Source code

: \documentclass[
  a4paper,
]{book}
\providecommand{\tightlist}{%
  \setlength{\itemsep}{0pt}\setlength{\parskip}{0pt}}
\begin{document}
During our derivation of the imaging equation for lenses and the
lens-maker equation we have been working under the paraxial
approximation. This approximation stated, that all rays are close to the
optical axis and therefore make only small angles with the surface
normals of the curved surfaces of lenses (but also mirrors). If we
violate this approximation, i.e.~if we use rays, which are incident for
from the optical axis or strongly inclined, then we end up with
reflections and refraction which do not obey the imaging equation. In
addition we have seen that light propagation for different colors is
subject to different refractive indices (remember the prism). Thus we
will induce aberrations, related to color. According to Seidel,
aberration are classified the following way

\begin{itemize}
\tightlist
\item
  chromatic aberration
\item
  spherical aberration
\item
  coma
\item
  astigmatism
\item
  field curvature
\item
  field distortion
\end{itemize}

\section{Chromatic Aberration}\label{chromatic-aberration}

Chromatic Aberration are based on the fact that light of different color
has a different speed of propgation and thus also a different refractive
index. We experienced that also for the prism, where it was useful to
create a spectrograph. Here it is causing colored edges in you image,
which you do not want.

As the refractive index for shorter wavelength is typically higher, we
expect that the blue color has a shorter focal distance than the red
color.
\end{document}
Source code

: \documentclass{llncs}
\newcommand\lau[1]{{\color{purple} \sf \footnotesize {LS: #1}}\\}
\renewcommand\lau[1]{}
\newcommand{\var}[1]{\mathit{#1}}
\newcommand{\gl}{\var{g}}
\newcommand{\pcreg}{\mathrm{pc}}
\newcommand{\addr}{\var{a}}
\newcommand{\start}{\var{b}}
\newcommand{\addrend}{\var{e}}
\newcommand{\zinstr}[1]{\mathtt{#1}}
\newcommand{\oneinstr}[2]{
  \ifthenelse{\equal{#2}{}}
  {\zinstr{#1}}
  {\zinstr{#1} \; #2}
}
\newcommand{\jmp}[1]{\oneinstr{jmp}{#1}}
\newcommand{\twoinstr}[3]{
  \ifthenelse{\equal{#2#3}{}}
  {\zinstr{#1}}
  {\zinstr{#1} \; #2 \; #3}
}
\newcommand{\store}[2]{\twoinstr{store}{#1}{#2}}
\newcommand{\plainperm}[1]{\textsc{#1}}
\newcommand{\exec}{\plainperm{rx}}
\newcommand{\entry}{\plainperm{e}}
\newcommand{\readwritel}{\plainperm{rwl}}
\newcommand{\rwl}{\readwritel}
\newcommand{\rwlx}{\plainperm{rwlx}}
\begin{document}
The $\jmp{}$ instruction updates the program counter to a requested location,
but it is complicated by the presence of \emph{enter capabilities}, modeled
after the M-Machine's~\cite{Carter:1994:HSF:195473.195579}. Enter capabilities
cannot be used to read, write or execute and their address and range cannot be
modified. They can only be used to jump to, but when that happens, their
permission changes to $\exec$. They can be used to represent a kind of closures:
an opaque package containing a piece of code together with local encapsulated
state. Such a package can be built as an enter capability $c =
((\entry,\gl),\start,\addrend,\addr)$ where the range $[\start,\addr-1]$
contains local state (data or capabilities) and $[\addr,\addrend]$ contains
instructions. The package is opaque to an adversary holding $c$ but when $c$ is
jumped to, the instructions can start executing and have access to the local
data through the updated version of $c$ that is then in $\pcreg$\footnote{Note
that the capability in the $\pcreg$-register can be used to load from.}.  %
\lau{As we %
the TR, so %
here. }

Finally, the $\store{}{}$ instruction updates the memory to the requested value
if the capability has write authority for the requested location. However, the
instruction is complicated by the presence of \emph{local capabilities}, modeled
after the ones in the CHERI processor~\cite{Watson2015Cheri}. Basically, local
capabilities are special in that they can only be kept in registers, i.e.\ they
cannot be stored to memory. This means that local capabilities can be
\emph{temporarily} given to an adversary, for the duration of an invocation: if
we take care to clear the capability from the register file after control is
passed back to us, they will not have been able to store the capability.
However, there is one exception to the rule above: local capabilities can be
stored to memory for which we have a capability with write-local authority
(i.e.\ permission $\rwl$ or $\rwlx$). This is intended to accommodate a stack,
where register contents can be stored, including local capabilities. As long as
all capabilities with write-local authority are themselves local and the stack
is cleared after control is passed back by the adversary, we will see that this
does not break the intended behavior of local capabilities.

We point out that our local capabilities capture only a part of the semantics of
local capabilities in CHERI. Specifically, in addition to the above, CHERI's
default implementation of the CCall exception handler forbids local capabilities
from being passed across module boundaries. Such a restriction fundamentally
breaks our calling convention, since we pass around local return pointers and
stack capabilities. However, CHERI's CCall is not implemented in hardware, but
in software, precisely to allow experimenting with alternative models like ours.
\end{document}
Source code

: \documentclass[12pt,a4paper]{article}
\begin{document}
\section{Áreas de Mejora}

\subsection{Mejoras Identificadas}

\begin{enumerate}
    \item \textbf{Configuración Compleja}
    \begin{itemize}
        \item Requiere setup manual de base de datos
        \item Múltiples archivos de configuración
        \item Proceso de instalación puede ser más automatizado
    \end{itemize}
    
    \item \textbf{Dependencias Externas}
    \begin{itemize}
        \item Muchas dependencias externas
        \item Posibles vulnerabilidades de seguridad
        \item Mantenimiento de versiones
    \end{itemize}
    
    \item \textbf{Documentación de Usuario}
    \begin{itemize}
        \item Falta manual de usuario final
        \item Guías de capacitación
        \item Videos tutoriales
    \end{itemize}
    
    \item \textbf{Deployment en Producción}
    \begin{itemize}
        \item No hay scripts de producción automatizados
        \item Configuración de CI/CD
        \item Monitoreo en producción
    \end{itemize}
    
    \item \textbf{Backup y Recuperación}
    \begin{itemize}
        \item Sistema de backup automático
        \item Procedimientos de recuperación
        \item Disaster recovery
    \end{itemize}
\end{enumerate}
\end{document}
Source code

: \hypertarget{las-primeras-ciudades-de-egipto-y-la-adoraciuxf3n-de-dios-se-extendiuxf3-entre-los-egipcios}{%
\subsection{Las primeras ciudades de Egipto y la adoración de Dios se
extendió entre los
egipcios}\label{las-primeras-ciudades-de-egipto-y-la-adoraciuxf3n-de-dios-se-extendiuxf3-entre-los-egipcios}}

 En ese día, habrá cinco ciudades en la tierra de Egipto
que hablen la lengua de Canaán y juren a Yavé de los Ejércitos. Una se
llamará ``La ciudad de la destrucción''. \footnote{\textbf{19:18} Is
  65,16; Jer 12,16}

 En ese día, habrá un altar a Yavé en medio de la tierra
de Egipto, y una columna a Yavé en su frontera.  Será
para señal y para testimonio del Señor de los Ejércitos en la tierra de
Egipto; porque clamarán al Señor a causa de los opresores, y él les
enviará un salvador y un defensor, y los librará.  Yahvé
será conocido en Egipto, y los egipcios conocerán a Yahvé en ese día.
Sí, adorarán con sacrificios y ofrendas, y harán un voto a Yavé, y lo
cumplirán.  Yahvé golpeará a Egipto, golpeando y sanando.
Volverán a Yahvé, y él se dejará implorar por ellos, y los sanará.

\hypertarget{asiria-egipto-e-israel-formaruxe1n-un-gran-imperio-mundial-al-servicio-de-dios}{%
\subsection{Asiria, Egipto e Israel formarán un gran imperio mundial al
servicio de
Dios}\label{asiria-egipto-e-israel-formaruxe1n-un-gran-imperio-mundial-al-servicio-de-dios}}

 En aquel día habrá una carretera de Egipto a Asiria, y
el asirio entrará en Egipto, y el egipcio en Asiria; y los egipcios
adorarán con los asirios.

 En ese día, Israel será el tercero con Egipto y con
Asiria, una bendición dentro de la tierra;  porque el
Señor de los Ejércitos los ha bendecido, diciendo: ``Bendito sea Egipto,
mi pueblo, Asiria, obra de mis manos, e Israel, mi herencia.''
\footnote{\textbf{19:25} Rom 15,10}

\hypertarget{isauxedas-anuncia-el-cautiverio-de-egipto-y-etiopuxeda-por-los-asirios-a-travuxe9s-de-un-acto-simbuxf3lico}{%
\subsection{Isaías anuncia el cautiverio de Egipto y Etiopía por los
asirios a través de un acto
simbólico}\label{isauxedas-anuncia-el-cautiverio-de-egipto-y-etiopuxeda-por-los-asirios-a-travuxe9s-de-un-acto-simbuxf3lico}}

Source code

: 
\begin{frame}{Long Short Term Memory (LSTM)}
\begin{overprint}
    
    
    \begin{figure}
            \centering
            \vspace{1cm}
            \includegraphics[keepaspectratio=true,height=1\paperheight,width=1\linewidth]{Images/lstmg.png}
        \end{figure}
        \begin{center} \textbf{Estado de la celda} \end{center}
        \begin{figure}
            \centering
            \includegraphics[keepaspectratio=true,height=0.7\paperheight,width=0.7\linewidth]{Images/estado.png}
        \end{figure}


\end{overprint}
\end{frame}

What you need to do:
Gather each line in the entries above where the string "mundial" is found.

Task solution:
\hypertarget{asiria-egipto-e-israel-formaruxe1n-un-gran-imperio-mundial-al-servicio-de-dios}{%
\subsection{Asiria, Egipto e Israel formarán un gran imperio mundial al
Dios}\label{asiria-egipto-e-israel-formaruxe1n-un-gran-imperio-mundial-al-servicio-de-dios}}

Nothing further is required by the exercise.